[DATA FOR PROCESSING Boundary: Start]
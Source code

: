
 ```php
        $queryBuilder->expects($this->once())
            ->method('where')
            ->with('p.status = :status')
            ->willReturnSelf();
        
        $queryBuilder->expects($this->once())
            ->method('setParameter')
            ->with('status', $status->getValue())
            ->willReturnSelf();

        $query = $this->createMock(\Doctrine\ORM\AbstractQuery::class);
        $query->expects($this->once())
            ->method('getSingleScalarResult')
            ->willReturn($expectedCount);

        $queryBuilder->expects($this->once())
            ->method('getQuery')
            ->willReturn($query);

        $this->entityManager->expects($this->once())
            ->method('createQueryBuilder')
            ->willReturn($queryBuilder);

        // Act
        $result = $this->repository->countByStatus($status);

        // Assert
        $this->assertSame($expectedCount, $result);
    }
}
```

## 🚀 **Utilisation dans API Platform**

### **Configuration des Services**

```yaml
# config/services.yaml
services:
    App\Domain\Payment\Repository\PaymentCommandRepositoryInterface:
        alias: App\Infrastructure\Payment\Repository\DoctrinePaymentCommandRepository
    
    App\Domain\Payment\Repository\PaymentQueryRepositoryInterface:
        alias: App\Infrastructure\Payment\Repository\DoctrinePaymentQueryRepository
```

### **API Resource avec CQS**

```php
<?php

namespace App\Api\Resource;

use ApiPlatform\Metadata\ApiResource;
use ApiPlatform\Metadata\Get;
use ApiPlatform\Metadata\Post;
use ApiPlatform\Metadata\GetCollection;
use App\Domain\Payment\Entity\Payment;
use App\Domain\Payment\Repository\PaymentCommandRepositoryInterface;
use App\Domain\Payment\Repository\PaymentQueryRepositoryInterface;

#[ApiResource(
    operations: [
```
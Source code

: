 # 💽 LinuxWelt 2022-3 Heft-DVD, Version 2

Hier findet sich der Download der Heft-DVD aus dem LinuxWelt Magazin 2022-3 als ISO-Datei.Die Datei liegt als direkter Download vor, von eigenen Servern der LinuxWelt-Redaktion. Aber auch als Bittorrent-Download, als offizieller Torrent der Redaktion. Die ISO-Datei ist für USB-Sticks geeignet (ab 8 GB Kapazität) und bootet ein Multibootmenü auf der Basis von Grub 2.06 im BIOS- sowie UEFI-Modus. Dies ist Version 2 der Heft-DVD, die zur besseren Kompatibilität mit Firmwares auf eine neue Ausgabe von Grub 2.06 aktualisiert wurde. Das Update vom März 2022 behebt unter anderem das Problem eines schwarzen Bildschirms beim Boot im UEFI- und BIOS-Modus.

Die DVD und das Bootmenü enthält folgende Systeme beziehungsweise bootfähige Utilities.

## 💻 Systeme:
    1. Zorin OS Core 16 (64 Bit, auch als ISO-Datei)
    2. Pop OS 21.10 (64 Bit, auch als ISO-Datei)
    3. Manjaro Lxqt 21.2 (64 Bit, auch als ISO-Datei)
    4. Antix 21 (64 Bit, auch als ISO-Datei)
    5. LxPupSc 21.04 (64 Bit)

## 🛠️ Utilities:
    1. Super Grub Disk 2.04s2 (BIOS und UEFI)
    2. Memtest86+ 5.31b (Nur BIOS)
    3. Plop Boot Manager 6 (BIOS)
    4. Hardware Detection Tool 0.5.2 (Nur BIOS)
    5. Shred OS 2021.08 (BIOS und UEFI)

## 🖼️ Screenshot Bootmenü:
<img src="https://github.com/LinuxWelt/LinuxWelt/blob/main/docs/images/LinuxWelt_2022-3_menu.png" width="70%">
[DATA FOR PROCESSING Boundary: End]
• [TASK ITEM]:
Here the answer is the exact run of lines above, from the line with "5. LxPupSc 21.04 (64 Bit)" down to the last, and nothing else.

• [SOLUTION TO THIS EXERCISE]:
    5. LxPupSc 21.04 (64 Bit)

## 🛠️ Utilities:
    1. Super Grub Disk 2.04s2 (BIOS und UEFI)
    2. Memtest86+ 5.31b (Nur BIOS)
    3. Plop Boot Manager 6 (BIOS)
    4. Hardware Detection Tool 0.5.2 (Nur BIOS)
    5. Shred OS 2021.08 (BIOS und UEFI)

## 🖼️ Screenshot Bootmenü:
<img src="https://github.com/LinuxWelt/LinuxWelt/blob/main/docs/images/LinuxWelt_2022-3_menu.png" width="70%">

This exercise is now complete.